JEDDAH: Foreign investors committed about $22 billion to the Arab region’s food and beverage sector over the past two decades, backing 516 projects that generated roughly 93,000 jobs, according to a new sectoral report. 

In its third food and beverage industry study for 2025, the Arab Investment and Export Credit Guarantee Corp., known as Dhaman, said the bulk of investment flowed to a handful of markets. Egypt, Saudi Arabia, the UAE, Morocco and Qatar attracted 421 projects — about 82 percent of the total — with capital expenditure exceeding $17 billion, or nearly four-fifths of overall investment. 

Projects in those five countries accounted for around 71,000 jobs, representing 76 percent of total employment created by foreign direct investment in the sector over the 2003–2024 period, the report said, according to figures carried by the Kuwait News Agency. 

“The US has been the region's top food and beverage investor over the past 22 years with 74 projects or 14 projects of the total, and Capex of approximately $4 billion or 18 percent of the total, creating more than 14,000 jobs,” KUNA reported. 

Investment was also concentrated among a small group of multinational players. The sector’s top 10 foreign investors accounted for roughly 15 percent of projects, 32 percent of capital expenditure and 29 percent of newly created jobs.  

Swiss food group Nestlé led in project count with 14 initiatives, while Ukrainian agribusiness firm NIBULON topped capital spending and job creation, investing $2 billion and generating around 6,000 jobs. 

At the inter-Arab investment level, the report noted that 12 Arab countries invested in 108 projects, accounting for about 21 percent of total FDI projects in the sector over the past 22 years. These initiatives, carried out by 65 companies, involved $6.5 billion in capital expenditure, representing 30 percent of total FDI, and generated nearly 28,000 jobs. 

The UAE led inter-Arab investments, accounting for 45 percent of total projects and 58 percent of total capital expenditure, the report added, according to KUNA. 

The report also noted that the UAE, Saudi Arabia, Egypt, and Qatar topped the Arab ranking as the most attractive countries for investment in the sector in 2024, followed by Oman, Bahrain, Algeria, Morocco, and Kuwait. 

Looking ahead, Dhaman expects consumer demand to continue rising. Food and non-alcoholic beverage sales across 16 Arab countries are projected to increase 8.6 percent to more than $430 billion by the end of 2025, equivalent to 4.2 percent of global sales, before exceeding $560 billion by 2029. 
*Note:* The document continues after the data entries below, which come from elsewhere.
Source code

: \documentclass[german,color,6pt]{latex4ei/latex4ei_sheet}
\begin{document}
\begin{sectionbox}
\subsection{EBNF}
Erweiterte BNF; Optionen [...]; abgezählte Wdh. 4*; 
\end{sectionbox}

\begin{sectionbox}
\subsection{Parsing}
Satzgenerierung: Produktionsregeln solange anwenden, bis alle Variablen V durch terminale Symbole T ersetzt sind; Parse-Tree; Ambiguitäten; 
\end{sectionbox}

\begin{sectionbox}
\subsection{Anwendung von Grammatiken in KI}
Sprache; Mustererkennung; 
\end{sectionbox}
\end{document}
Sales are expected to remain highly concentrated geographically, with Egypt, Saudi Arabia, Algeria, the UAE and Iraq accounting for about 77 percent of the regional total. By product category, meat and poultry are forecast to lead with sales of about $106 billion, followed by cereals, pasta and baked goods at roughly $63 billion. 
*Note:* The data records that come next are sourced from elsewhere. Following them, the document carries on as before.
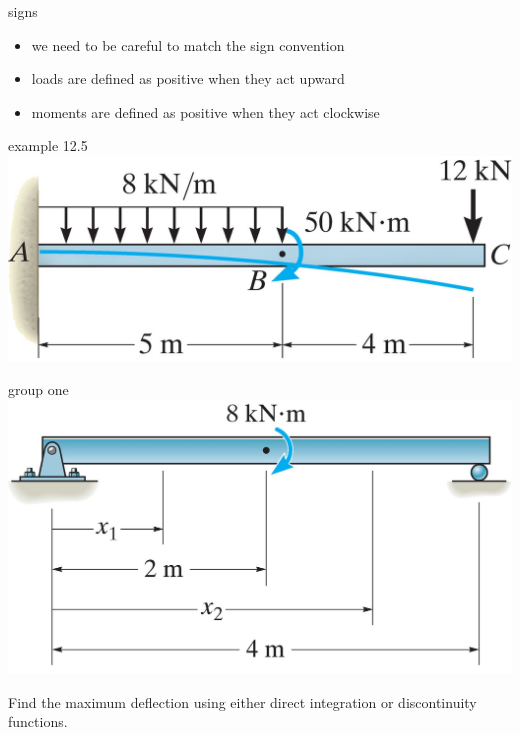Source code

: \documentclass[
  letterpaper,
  ignorenonframetext,
  aspectratio=43,
  handout,
  12pt]{beamer}
\providecommand{\tightlist}{%
  \setlength{\itemsep}{0pt}\setlength{\parskip}{0pt}}
\providecommand{\tightlist}{%
\setlength{\itemsep}{0pt}\setlength{\parskip}{0pt}}
\let\Oldincludegraphics\includegraphics
\renewcommand{\includegraphics}[2][]{\Oldincludegraphics[width=\textwidth,height=0.7\textheight,keepaspectratio]{#2}}
\begin{document}
\begin{frame}{signs}
\protect\hypertarget{signs}{}
\begin{itemize}
\tightlist
\item
  we need to be careful to match the sign convention
\item
  loads are defined as positive when they act upward
\item
  moments are defined as positive when they act clockwise
\end{itemize}
\end{frame}

\begin{frame}{example 12.5}
\protect\hypertarget{example-12.5}{}
\includegraphics{../images/example-12-5.jpg}
\end{frame}

\begin{frame}{group one}
\protect\hypertarget{group-one}{}
\includegraphics{../images/group-12-1.jpg}

Find the maximum deflection using either direct integration or
discontinuity functions.
\end{frame}
\end{document}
Average annual per capita spending on food and non-alcoholic beverages in the region is projected to rise 7.2 percent to more than $1,845 by the end of 2025, approaching the global average, and to reach about $2,255 by 2029. Household spending on these products is expected to represent 25.8 percent of total expenditure in 13 Arab countries, above the global average of 24.2 percent. 

Arab external trade in food and beverages grew more than 15 percent in 2024 to $195 billion, with exports rising 18 percent to $56 billion and imports increasing 14 percent to $139 billion. Brazil was the largest foreign supplier to the region, exporting $16.5 billion worth of products, while Saudi Arabia ranked as the top Arab exporter at $6.6 billion.